SK Hynix erlebt einen ereignisreichen Mittwoch. Die Aktie legt im heimischen Handel um 2,42 Prozent auf 1.459.500 Won zu, nachdem sie am Dienstag noch bei 1.425.000 Won geschlossen hatte. Der Erholungsversuch kommt nach einer schwachen Phase: Auf Sicht von 30 Tagen liegt das Papier immer noch fast 21 Prozent im Minus, seit Jahresbeginn steht aber ein Plus von rund 125 Prozent.

Kioxia-Beteiligung sorgt für neue Machtverhältnisse

Der Speicherchip-Hersteller ist durch die Wandlung einer Wandelanleihe zum größten Anteilseigner des japanischen NAND-Herstellers Kioxia aufgestiegen. Die Beteiligung wuchs auf 14,19 Prozent, während der bisherige Großaktionär Toshiba auf 14,12 Prozent zurückfiel.
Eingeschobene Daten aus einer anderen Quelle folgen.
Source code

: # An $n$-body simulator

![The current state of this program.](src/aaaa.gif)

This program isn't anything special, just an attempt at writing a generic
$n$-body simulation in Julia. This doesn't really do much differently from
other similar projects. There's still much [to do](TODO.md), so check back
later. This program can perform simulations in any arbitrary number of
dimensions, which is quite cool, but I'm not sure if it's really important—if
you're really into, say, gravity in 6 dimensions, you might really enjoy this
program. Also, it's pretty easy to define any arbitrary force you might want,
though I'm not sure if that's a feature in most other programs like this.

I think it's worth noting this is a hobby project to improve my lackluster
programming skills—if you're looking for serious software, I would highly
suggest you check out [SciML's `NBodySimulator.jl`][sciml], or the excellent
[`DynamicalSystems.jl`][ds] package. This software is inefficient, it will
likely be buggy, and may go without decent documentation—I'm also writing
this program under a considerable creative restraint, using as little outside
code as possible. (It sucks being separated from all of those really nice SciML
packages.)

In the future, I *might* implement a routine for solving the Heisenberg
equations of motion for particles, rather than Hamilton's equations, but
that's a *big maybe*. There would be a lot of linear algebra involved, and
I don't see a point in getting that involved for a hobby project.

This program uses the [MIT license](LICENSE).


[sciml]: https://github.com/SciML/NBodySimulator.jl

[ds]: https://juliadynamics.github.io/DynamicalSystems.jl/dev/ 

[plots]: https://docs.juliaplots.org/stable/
Kioxia kommt im NAND-Markt aktuell auf einen Anteil von 14 Prozent und belegt damit Platz drei der Branche. Eine Managementkontrolle kann SK Hynix aus regulatorischen Gründen bis 2028 jedoch nicht ausüben – die Beteiligung bleibt zunächst strategischer Natur, nicht operativ.

Rekordquartal treibt Diskussion über Aktionärsrenditen

Der Hintergrund für die Debatte um Kapitalrückführungen liegt in den jüngsten Geschäftszahlen. Im zweiten Quartal erzielte SK Hynix einen Umsatz von 79,3 Billionen Won, ein Anstieg von 257 Prozent gegenüber dem Vorjahr und 51 Prozent gegenüber dem Vorquartal.

Der operative Gewinn lag bei 60,5 Billionen Won, die operative Marge bei 76 Prozent. Getrieben wird das Wachstum von steigenden Preisen für DRAM und NAND sowie dem Start der Massenproduktion von HBM4-Speicherchips für KI-Anwendungen.

Vor diesem Hintergrund rechnen Analysten mit erheblichen Ausschüttungen. Samsung Securities geht davon aus, dass SK Hynix in diesem Jahr 57 Billionen Won und im kommenden Jahr 120 Billionen Won an Aktionäre zurückgeben könnte. Mirae Asset Securities kalkuliert für 2026 mit einem freien Cashflow von 180 Billionen Won und einem Netto-Cash-Bestand von 173 Billionen Won.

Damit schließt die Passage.